- **Directions**
All entries below are to be duplicated verbatim.

- **Records supplied**
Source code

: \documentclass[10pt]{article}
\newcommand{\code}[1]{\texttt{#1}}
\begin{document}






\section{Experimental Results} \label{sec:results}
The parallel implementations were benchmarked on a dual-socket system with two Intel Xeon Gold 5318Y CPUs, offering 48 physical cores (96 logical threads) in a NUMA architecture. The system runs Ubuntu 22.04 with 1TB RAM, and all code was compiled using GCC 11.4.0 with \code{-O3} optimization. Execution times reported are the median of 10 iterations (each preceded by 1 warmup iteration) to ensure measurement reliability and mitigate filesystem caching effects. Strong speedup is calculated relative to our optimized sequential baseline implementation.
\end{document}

- **Answer section**
Source code

: \documentclass[10pt]{article}
\newcommand{\code}[1]{\texttt{#1}}
\begin{document}






\section{Experimental Results} \label{sec:results}
The parallel implementations were benchmarked on a dual-socket system with two Intel Xeon Gold 5318Y CPUs, offering 48 physical cores (96 logical threads) in a NUMA architecture. The system runs Ubuntu 22.04 with 1TB RAM, and all code was compiled using GCC 11.4.0 with \code{-O3} optimization. Execution times reported are the median of 10 iterations (each preceded by 1 warmup iteration) to ensure measurement reliability and mitigate filesystem caching effects. Strong speedup is calculated relative to our optimized sequential baseline implementation.
\end{document}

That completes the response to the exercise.